We need to think carefully and cooperate globally to get the best of the new digital age. We should prevent the militarization of digital technologies through new treaties on disarmament and global security. We need generosity in social policies to ensure universal digital access for all citizens, and effective strategies of retraining and social benefits for those whose jobs may be lost to robotics and Artificial Intelligence. All of these are big—and still unmet—challenges.
A Safe and Sustainable Environment for All
You’ve written about the need for a shared ethical framework in order to build peace and create a safe and sustainable environment. Can you say more about this?
All over the world, religious and cultural ancient wisdom has supported three ideas. The Golden Rule says to treat others as we wish to be treated. Confucius, Jesus and the Jewish sages, among others, championed this idea. The second is that the world belongs to everybody, not just to the rich. The poor must be accorded the material basis of a decent life and the dignity that attends to all persons. The third idea is that human beings are stewards of the planet, not the masters of creation. We are part of the biosphere and therefore need to protect the Earth, not only out of moral, aesthetic and economic considerations but for our own very survival. This lesson is not well understood because many people are not properly trained in ecology and Earth systems.

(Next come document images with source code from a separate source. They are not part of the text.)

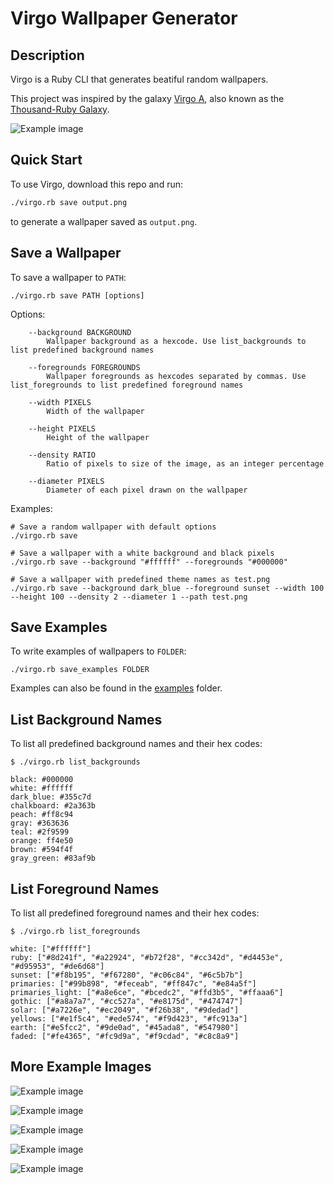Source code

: # Virgo Wallpaper Generator

## Description

Virgo is a Ruby CLI that generates beatiful random wallpapers.

This project was inspired by the galaxy [Virgo A](https://en.wikipedia.org/wiki/Messier_87), also known as the [Thousand-Ruby Galaxy](https://apod.nasa.gov/apod/ap151008.html).

![Example image](examples/example_11.png)

## Quick Start

To use Virgo, download this repo and run:

```bash
./virgo.rb save output.png
```

to generate a wallpaper saved as `output.png`.

## Save a Wallpaper

To save a wallpaper to `PATH`:
```
./virgo.rb save PATH [options]
```

Options:
```
    --background BACKGROUND
        Wallpaper background as a hexcode. Use list_backgrounds to list predefined background names

    --foregrounds FOREGROUNDS
        Wallpaper foregrounds as hexcodes separated by commas. Use list_foregrounds to list predefined foreground names

    --width PIXELS
        Width of the wallpaper

    --height PIXELS
        Height of the wallpaper

    --density RATIO
        Ratio of pixels to size of the image, as an integer percentage

    --diameter PIXELS
        Diameter of each pixel drawn on the wallpaper
```

Examples:

```
# Save a random wallpaper with default options
./virgo.rb save

# Save a wallpaper with a white background and black pixels
./virgo.rb save --background "#ffffff" --foregrounds "#000000"

# Save a wallpaper with predefined theme names as test.png
./virgo.rb save --background dark_blue --foreground sunset --width 100 --height 100 --density 2 --diameter 1 --path test.png
```

## Save Examples

To write examples of wallpapers to `FOLDER`:

```
./virgo.rb save_examples FOLDER
```

Examples can also be found in the [examples](https://github.com/nickymarino/virgo/tree/master/examples) folder.

## List Background Names

To list all predefined background names and their hex codes:

```
$ ./virgo.rb list_backgrounds

black: #000000
white: #ffffff
dark_blue: #355c7d
chalkboard: #2a363b
peach: #ff8c94
gray: #363636
teal: #2f9599
orange: ff4e50
brown: #594f4f
gray_green: #83af9b
```

## List Foreground Names

To list all predefined foreground names and their hex codes:

```
$ ./virgo.rb list_foregrounds

white: ["#ffffff"]
ruby: ["#8d241f", "#a22924", "#b72f28", "#cc342d", "#d4453e", "#d95953", "#de6d68"]
sunset: ["#f8b195", "#f67280", "#c06c84", "#6c5b7b"]
primaries: ["#99b898", "#feceab", "#ff847c", "#e84a5f"]
primaries_light: ["#a8e6ce", "#bcedc2", "#ffd3b5", "#ffaaa6"]
gothic: ["#a8a7a7", "#cc527a", "#e8175d", "#474747"]
solar: ["#a7226e", "#ec2049", "#f26b38", "#9dedad"]
yellows: ["#e1f5c4", "#ede574", "#f9d423", "#fc913a"]
earth: ["#e5fcc2", "#9de0ad", "#45ada8", "#547980"]
faded: ["#fe4365", "#fc9d9a", "#f9cdad", "#c8c8a9"]
```

## More Example Images

![Example image](examples/example_1.png)

![Example image](examples/example_8.png)

![Example image](examples/example_14.png)

![Example image](examples/example_15.png)

![Example image](examples/example_21.png)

These shared ideas should be recognized as the shared common ethical framework for human action and global cooperation. The Universal Declaration of Human Rights (1948), sometimes called the UN’s moral charter, powerfully captures the Golden Rule and the preferential option for the poor. It should be updated for the 21st century to include the right to a safe and sustainable environment for all people and future generations. Governments, businesses and civil society should recognize their respective obligations to ensure these universal rights.
In his 1993 lecture at Harvard University, President Daisaku Ikeda proposed that Mahayana Buddhism could serve as “the philosophical basis . . . for the symbiotic coexistence of all things.” At the heart of this are the principles of the equality of all human beings and the dignity of all life.
The work of the Soka Gakkai for global peace, cooperation and mutual understanding is of enormous moral force. We need a global ethics for the 21st century, based on universal human dignity, sustainable development and the responsibilities of the rich and the powerful to the poor and vulnerable. Our interdependence and common global fate are the most important foundations for a new and shared global ethics that is so urgently needed. I believe that all of the world’s major religions can and should contribute to that shared global understanding, and that all religions can find common ground to protect our common interests and our common home.
In 1963, following the 1962 Cuban Missile Crisis that almost led to global nuclear annihilation, President John F. Kennedy led a remarkable effort for peacemaking (which I wrote about in my book To Move the World: JFK’s Quest for Peace). He recognized, in the wake of the missile crisis, the fragility of life on the planet and the need and possibility of shared values and outlooks. In a famous speech on June 10, 1963, he made the following observation about global cooperation that I believe is highly pertinent for our own time:
“So, let us not be blind to our differences—but let us also direct attention to our common interests and to the means by which those differences can be resolved. And if we cannot end now our differences, at least we can help make the world safe for diversity. For, in the final analysis, our most basic common link is that we all inhabit this small planet. We all breathe the same air. We all cherish our children’s future. And we are all mortal.”